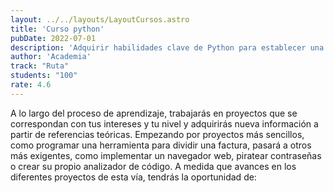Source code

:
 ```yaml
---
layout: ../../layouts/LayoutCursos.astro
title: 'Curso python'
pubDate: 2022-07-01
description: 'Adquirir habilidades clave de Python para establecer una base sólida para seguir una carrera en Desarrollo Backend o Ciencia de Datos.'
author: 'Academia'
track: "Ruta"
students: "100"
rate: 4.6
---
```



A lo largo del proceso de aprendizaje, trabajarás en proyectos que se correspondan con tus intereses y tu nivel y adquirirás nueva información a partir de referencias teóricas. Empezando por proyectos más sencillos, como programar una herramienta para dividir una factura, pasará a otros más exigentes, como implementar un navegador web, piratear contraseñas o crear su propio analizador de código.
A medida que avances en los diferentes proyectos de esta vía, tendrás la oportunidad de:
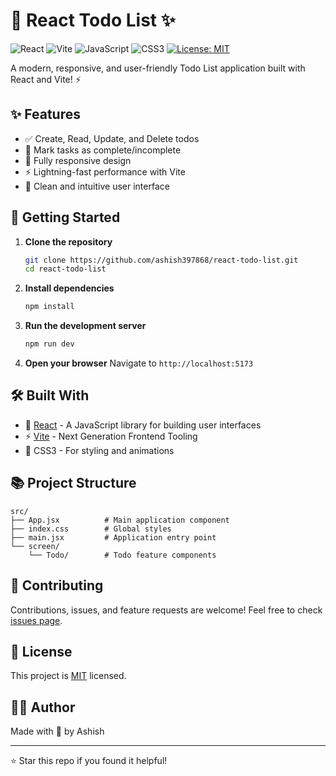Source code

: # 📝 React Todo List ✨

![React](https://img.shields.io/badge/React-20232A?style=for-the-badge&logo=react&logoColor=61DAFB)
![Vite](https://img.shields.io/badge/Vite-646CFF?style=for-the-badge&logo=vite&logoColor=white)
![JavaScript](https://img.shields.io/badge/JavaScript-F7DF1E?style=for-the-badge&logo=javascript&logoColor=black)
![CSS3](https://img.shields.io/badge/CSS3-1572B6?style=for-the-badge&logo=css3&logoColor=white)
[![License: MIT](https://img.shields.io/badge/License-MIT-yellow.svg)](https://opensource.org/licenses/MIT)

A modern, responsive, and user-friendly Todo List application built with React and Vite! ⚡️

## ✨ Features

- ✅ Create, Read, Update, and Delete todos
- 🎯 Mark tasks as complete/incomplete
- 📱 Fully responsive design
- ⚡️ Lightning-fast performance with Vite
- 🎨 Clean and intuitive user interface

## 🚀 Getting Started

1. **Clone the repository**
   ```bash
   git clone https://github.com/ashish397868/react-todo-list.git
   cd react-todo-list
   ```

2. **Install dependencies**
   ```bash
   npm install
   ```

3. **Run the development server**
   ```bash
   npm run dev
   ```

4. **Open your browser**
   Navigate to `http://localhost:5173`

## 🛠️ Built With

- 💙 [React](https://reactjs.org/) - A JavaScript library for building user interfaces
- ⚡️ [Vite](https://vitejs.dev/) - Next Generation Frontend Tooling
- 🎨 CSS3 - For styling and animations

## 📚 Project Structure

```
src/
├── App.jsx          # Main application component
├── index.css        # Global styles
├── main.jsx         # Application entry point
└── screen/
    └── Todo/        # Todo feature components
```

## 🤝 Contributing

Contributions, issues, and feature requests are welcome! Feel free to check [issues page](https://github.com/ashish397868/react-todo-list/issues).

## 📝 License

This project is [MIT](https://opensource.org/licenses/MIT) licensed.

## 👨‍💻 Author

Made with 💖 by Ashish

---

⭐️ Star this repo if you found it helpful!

-.-.-

-- What you should do --
Give back the records above word for word, minus any image they hold.

-- Reply to the task --
Source code

:
 ```yaml
---
layout: ../../layouts/LayoutCursos.astro
title: 'Curso python'
pubDate: 2022-07-01
description: 'Adquirir habilidades clave de Python para establecer una base sólida para seguir una carrera en Desarrollo Backend o Ciencia de Datos.'
author: 'Academia'
track: "Ruta"
students: "100"
rate: 4.6
---
```



A lo largo del proceso de aprendizaje, trabajarás en proyectos que se correspondan con tus intereses y tu nivel y adquirirás nueva información a partir de referencias teóricas. Empezando por proyectos más sencillos, como programar una herramienta para dividir una factura, pasará a otros más exigentes, como implementar un navegador web, piratear contraseñas o crear su propio analizador de código.
A medida que avances en los diferentes proyectos de esta vía, tendrás la oportunidad de:
Source code

: # 📝 React Todo List ✨

![React](https://img.shields.io/badge/React-20232A?style=for-the-badge&logo=react&logoColor=61DAFB)
![Vite](https://img.shields.io/badge/Vite-646CFF?style=for-the-badge&logo=vite&logoColor=white)
![JavaScript](https://img.shields.io/badge/JavaScript-F7DF1E?style=for-the-badge&logo=javascript&logoColor=black)
![CSS3](https://img.shields.io/badge/CSS3-1572B6?style=for-the-badge&logo=css3&logoColor=white)
[![License: MIT](https://img.shields.io/badge/License-MIT-yellow.svg)](https://opensource.org/licenses/MIT)

A modern, responsive, and user-friendly Todo List application built with React and Vite! ⚡️

## ✨ Features

- ✅ Create, Read, Update, and Delete todos
- 🎯 Mark tasks as complete/incomplete
- 📱 Fully responsive design
- ⚡️ Lightning-fast performance with Vite
- 🎨 Clean and intuitive user interface

## 🚀 Getting Started

1. **Clone the repository**
   ```bash
   git clone https://github.com/ashish397868/react-todo-list.git
   cd react-todo-list
   ```

2. **Install dependencies**
   ```bash
   npm install
   ```

3. **Run the development server**
   ```bash
   npm run dev
   ```

4. **Open your browser**
   Navigate to `http://localhost:5173`

## 🛠️ Built With

- 💙 [React](https://reactjs.org/) - A JavaScript library for building user interfaces
- ⚡️ [Vite](https://vitejs.dev/) - Next Generation Frontend Tooling
- 🎨 CSS3 - For styling and animations

## 📚 Project Structure

```
src/
├── App.jsx          # Main application component
├── index.css        # Global styles
├── main.jsx         # Application entry point
└── screen/
    └── Todo/        # Todo feature components
```

## 🤝 Contributing

Contributions, issues, and feature requests are welcome! Feel free to check [issues page](https://github.com/ashish397868/react-todo-list/issues).

## 📝 License

This project is [MIT](https://opensource.org/licenses/MIT) licensed.

## 👨‍💻 Author

Made with 💖 by Ashish

---

⭐️ Star this repo if you found it helpful!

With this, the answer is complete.